## [Exercise requirements]
Give again, unaltered, the lines of the listing below that run from the line having "- Designated loan 委托贷款" through the line having "- Available-for-sale investments 可供出售投资".

## [Extracted material]
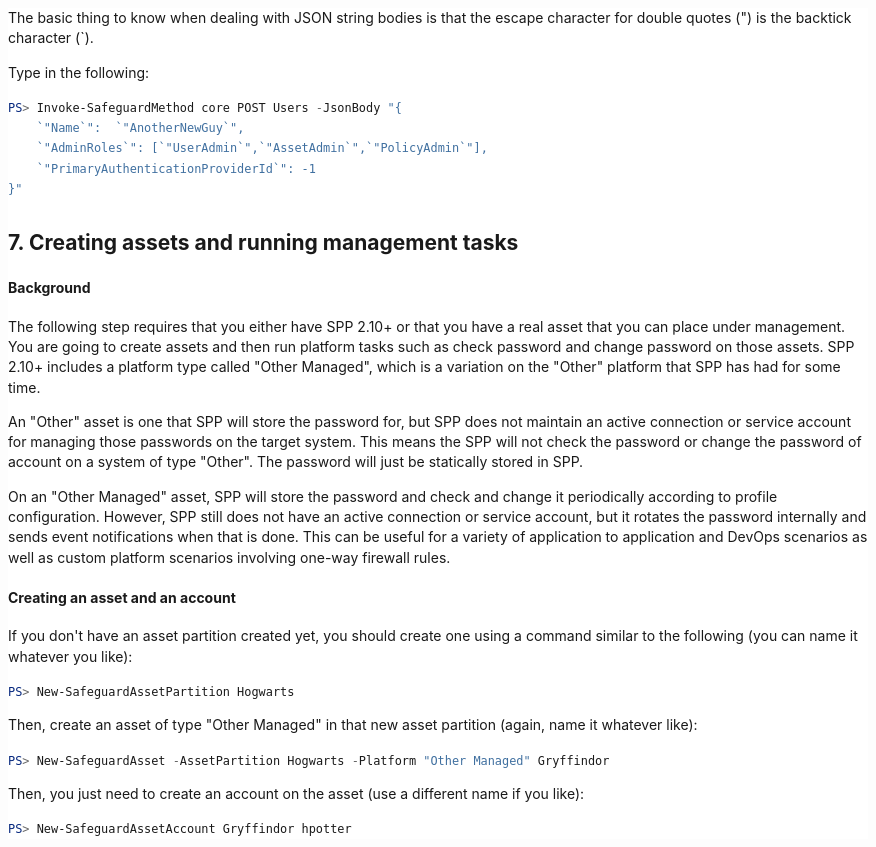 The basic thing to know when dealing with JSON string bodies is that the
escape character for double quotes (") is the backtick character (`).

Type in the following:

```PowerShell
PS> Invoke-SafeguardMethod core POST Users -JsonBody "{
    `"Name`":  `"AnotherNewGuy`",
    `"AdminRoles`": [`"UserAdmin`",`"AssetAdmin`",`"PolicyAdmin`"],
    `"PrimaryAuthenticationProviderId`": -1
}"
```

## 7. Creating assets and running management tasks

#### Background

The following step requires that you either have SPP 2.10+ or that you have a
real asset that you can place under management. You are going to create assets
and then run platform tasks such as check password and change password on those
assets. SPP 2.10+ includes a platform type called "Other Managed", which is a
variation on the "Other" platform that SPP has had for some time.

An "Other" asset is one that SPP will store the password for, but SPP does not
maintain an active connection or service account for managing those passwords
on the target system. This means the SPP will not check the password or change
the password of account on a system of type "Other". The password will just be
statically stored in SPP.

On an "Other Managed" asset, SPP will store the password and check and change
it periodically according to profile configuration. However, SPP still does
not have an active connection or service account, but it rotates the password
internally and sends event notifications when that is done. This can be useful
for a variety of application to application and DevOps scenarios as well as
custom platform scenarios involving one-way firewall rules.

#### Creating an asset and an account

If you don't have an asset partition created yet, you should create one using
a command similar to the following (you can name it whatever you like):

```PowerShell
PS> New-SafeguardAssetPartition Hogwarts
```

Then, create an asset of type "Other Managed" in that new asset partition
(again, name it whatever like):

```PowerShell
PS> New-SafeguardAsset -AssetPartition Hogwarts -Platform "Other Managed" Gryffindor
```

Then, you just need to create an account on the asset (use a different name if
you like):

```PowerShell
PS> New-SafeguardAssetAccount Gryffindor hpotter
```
* * *
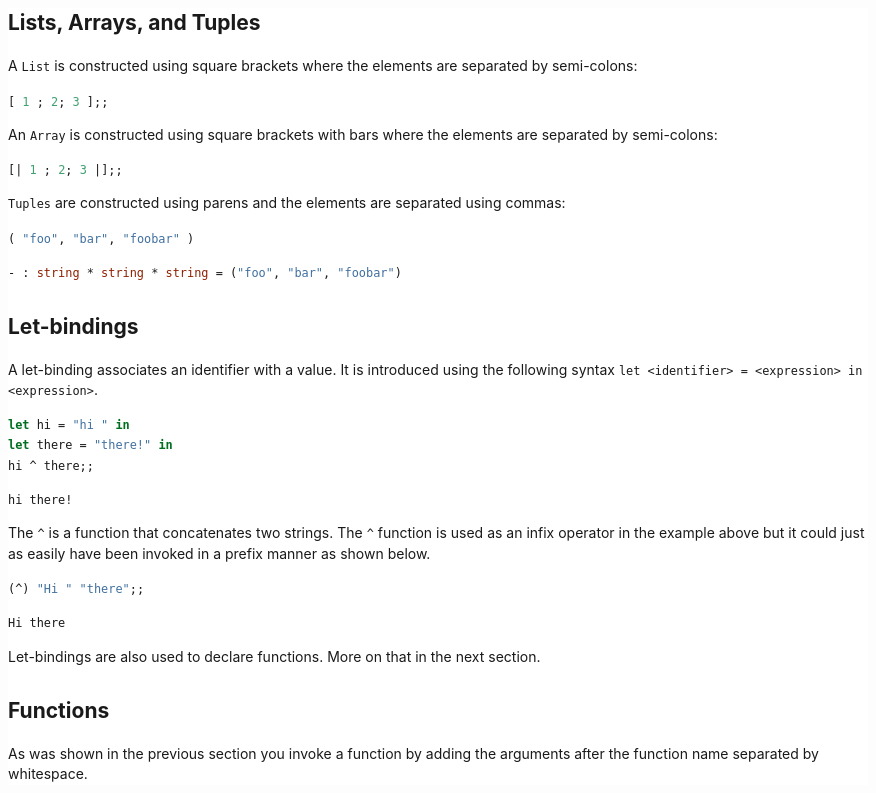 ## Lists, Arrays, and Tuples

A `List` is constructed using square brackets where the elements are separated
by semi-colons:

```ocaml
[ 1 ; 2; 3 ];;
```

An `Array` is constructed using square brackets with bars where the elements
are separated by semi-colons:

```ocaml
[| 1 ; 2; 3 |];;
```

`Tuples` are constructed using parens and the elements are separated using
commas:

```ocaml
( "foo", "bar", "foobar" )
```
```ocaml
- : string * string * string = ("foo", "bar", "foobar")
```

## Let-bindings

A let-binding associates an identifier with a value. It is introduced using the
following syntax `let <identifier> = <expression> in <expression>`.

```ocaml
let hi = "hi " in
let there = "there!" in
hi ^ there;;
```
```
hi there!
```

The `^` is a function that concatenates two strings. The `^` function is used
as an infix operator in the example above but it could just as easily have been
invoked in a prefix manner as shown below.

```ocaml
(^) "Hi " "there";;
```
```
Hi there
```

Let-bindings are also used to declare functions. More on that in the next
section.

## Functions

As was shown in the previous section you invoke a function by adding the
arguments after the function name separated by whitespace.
==
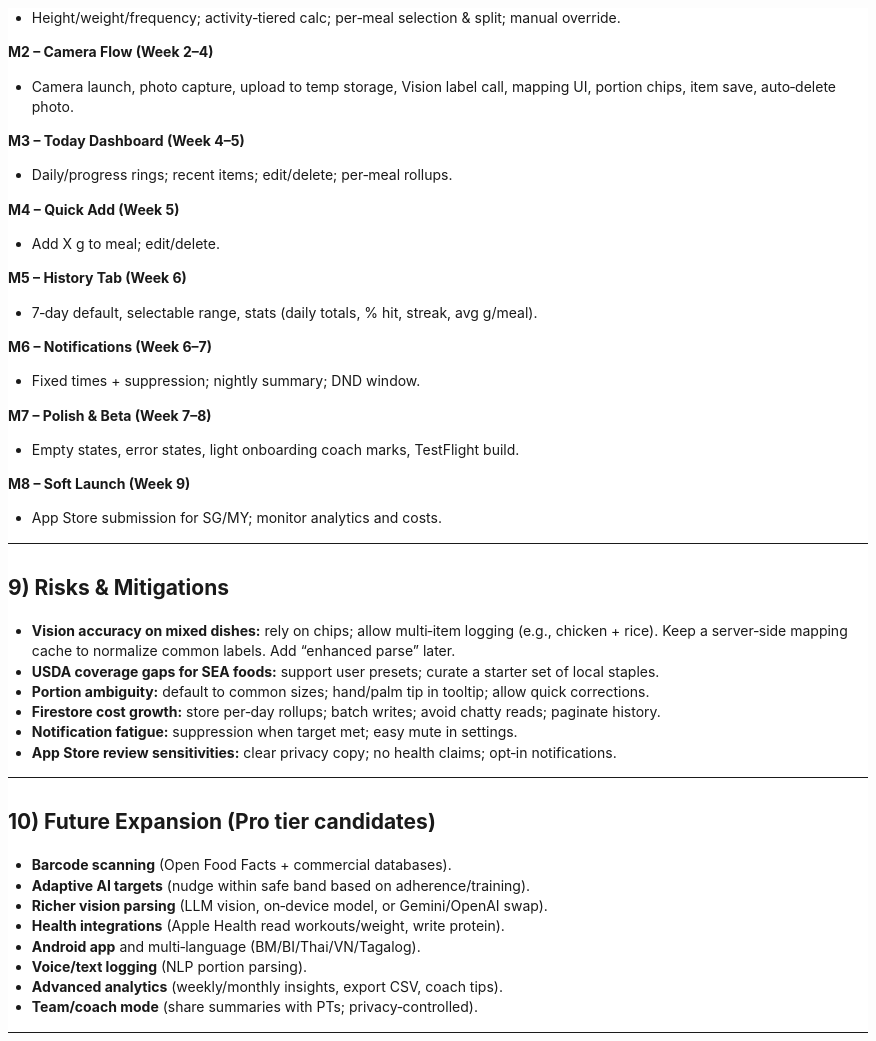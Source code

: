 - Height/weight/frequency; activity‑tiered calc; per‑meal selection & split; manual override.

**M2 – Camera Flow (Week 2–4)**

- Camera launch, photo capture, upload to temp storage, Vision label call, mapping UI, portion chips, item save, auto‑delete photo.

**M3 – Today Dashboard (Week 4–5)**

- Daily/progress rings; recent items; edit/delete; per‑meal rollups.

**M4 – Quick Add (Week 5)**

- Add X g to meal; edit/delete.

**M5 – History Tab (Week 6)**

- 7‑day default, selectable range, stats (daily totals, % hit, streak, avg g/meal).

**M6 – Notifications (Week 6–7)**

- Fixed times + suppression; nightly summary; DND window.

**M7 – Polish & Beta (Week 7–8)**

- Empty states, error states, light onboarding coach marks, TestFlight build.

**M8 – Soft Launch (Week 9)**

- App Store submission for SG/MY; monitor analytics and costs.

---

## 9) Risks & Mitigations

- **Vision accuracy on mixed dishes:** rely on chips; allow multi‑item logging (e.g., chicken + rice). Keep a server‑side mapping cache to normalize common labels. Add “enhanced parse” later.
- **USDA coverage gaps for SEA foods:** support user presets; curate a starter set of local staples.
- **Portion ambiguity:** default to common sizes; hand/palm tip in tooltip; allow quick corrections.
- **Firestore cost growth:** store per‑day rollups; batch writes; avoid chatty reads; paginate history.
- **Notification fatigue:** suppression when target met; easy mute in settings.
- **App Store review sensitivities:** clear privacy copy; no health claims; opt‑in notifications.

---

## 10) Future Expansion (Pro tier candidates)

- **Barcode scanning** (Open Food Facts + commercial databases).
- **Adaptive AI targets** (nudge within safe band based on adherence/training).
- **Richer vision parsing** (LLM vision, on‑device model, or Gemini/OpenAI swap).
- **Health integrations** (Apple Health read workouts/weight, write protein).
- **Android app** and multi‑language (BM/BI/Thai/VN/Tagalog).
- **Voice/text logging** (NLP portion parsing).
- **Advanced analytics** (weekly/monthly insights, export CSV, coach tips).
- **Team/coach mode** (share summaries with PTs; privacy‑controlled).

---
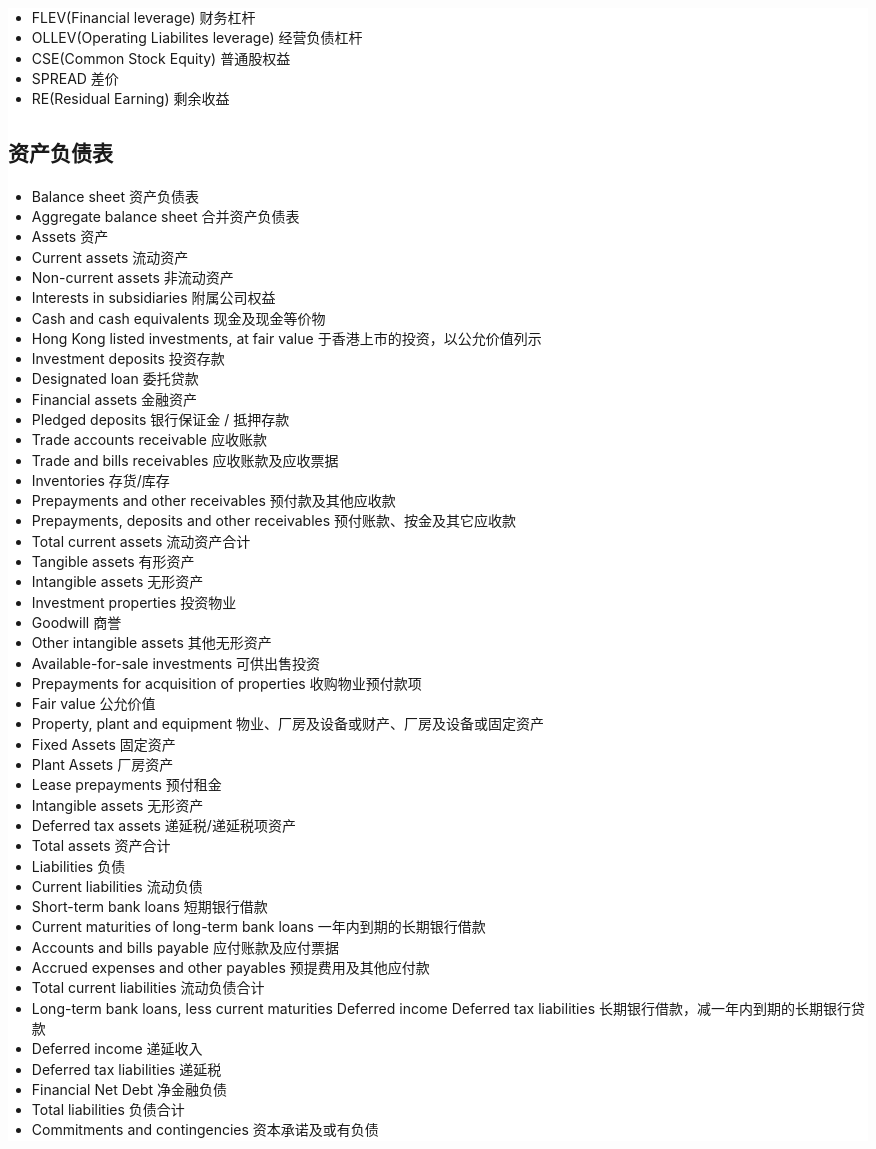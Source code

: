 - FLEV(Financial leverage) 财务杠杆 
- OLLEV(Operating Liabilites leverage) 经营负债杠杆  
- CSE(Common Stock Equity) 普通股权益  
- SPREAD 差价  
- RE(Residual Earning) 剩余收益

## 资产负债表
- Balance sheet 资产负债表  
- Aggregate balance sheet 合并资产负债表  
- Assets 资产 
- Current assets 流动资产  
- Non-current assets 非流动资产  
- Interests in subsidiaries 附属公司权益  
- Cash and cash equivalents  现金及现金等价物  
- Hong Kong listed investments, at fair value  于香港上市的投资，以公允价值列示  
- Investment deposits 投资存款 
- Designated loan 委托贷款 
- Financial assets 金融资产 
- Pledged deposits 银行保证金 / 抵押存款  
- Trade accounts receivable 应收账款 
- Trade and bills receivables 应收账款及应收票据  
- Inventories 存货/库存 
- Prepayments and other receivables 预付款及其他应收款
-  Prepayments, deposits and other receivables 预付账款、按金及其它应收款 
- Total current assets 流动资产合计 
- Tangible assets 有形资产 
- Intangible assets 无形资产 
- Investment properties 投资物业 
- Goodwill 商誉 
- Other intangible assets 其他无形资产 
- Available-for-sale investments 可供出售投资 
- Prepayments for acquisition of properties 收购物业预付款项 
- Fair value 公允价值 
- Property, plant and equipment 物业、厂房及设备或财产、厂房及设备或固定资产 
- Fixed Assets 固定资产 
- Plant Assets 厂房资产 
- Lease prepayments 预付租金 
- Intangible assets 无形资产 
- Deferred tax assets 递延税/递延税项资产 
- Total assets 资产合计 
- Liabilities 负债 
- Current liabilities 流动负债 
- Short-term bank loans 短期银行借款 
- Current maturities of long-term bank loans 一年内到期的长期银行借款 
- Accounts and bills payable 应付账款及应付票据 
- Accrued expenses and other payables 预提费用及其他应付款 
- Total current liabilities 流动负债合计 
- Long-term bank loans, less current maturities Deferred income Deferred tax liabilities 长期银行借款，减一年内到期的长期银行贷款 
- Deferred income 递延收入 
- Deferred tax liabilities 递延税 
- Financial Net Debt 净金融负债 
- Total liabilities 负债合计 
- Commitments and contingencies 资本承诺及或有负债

## [Solution for this task]
- Designated loan 委托贷款 
- Financial assets 金融资产 
- Pledged deposits 银行保证金 / 抵押存款  
- Trade accounts receivable 应收账款 
- Trade and bills receivables 应收账款及应收票据  
- Inventories 存货/库存 
- Prepayments and other receivables 预付款及其他应收款
-  Prepayments, deposits and other receivables 预付账款、按金及其它应收款 
- Total current assets 流动资产合计 
- Tangible assets 有形资产 
- Intangible assets 无形资产 
- Investment properties 投资物业 
- Goodwill 商誉 
- Other intangible assets 其他无形资产 
- Available-for-sale investments 可供出售投资 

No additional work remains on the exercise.